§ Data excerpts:
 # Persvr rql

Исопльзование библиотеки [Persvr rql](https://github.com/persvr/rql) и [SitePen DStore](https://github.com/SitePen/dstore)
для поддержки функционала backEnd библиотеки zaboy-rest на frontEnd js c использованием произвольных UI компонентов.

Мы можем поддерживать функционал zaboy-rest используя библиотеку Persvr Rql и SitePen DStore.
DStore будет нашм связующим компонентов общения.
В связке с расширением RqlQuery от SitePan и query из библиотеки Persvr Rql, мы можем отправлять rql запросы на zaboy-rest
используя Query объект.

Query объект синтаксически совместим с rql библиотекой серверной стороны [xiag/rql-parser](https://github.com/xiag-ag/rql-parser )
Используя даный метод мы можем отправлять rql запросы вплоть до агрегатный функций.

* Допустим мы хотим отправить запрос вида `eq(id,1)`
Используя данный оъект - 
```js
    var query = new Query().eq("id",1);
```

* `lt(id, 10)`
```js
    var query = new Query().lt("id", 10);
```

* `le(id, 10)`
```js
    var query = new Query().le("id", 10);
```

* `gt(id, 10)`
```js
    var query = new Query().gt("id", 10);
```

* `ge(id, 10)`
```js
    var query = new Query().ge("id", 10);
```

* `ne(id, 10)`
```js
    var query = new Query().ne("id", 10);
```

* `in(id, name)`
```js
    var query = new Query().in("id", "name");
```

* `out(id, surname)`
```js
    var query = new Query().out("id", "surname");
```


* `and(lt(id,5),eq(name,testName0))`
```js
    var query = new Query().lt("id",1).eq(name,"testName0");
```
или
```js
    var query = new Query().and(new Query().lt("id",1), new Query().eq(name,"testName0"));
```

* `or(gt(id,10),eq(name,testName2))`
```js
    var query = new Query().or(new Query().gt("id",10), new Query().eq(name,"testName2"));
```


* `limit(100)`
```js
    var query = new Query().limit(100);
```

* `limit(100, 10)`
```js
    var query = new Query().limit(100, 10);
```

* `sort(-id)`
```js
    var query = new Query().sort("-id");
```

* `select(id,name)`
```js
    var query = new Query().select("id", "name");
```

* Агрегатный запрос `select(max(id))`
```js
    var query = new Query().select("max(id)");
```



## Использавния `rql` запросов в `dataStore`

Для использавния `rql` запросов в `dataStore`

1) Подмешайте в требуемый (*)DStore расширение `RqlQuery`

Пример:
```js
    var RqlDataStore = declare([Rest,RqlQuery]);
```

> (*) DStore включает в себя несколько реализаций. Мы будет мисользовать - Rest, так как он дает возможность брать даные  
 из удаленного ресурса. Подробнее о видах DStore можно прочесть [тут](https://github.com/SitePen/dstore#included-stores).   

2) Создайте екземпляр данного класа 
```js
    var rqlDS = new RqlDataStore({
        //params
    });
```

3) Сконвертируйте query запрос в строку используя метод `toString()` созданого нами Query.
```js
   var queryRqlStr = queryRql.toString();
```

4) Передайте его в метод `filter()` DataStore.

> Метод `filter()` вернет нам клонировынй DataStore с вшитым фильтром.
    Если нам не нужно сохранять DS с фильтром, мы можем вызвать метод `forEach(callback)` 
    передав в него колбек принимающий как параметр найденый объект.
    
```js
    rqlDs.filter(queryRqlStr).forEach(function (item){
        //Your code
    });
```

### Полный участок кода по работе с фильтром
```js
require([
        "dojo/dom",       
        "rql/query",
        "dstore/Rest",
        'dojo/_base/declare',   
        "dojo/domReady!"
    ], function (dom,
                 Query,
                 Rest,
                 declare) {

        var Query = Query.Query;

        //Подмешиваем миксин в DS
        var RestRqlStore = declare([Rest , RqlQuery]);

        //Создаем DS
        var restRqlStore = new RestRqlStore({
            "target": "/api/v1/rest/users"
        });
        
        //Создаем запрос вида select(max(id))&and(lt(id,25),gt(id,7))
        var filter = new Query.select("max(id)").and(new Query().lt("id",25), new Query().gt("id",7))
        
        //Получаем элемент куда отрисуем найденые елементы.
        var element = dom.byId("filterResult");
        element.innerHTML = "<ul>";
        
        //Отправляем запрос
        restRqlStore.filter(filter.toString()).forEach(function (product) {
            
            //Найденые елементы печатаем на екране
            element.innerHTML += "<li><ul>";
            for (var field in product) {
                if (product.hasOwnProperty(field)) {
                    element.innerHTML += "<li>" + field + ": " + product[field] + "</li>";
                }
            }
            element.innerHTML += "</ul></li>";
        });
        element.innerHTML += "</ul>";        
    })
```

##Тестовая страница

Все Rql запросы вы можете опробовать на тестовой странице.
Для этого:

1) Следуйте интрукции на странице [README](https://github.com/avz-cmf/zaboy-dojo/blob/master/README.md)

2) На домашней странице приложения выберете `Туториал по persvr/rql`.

§ Task instructions: Using the records above, copy every line that has the word "select" in it.

§ Response area:
* `select(id,name)`
    var query = new Query().select("id", "name");
* Агрегатный запрос `select(max(id))`
    var query = new Query().select("max(id)");
        //Создаем запрос вида select(max(id))&and(lt(id,25),gt(id,7))
        var filter = new Query.select("max(id)").and(new Query().lt("id",25), new Query().gt("id",7))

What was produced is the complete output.